WHAT IS BEING ASKED: Lines that include "loads" make up the answer; copy all of them from the data below.
──────── EXERCISE INPUTS
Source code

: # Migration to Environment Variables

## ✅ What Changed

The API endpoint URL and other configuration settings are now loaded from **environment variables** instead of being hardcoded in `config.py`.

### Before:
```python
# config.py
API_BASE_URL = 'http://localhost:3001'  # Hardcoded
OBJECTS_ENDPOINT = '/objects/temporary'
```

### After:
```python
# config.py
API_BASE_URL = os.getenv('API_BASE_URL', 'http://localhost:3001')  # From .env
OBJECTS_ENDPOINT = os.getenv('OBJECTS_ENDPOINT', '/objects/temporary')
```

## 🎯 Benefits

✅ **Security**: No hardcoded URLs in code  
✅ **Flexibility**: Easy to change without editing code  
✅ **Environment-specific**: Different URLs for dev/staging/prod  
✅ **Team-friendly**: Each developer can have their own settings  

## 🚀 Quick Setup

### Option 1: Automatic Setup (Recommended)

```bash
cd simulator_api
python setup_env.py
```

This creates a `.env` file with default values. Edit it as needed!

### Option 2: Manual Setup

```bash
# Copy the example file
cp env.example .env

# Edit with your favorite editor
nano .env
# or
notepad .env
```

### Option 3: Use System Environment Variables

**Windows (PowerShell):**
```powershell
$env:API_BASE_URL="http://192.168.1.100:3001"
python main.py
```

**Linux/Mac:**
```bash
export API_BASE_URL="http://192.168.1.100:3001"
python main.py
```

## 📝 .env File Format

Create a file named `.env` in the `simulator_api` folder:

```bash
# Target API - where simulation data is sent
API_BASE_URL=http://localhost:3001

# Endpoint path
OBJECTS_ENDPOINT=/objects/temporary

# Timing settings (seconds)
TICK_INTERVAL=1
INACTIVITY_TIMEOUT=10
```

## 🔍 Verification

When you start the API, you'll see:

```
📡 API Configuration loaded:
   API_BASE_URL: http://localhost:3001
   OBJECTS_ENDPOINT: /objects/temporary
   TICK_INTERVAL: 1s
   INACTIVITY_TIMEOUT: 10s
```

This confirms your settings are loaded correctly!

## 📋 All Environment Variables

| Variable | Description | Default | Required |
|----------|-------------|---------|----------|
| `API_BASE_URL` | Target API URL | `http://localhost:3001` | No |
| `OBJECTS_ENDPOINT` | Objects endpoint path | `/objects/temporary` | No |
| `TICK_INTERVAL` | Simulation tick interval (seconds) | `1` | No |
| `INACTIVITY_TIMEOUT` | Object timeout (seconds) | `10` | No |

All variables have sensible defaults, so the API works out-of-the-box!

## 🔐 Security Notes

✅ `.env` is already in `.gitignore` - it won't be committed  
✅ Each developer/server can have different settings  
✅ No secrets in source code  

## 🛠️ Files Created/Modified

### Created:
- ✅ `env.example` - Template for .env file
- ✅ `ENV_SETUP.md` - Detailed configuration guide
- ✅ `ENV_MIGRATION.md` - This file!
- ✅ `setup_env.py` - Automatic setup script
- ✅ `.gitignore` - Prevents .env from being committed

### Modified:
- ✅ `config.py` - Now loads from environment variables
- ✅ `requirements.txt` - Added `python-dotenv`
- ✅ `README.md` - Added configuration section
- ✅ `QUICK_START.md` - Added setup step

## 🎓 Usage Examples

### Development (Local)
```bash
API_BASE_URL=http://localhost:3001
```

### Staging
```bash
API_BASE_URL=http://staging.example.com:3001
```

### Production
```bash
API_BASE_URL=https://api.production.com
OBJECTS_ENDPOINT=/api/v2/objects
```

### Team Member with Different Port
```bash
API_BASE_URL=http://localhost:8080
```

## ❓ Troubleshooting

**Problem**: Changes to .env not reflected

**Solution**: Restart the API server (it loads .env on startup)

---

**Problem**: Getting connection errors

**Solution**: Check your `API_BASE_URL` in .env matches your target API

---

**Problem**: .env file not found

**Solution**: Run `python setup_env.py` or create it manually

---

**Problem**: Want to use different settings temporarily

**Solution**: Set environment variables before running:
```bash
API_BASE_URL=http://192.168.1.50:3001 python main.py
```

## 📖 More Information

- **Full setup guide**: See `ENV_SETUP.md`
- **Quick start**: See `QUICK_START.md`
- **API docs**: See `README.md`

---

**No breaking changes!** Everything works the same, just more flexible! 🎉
────────────────
RESPONSE TO THIS EXERCISE:
- ✅ `config.py` - Now loads from environment variables
**Solution**: Restart the API server (it loads .env on startup)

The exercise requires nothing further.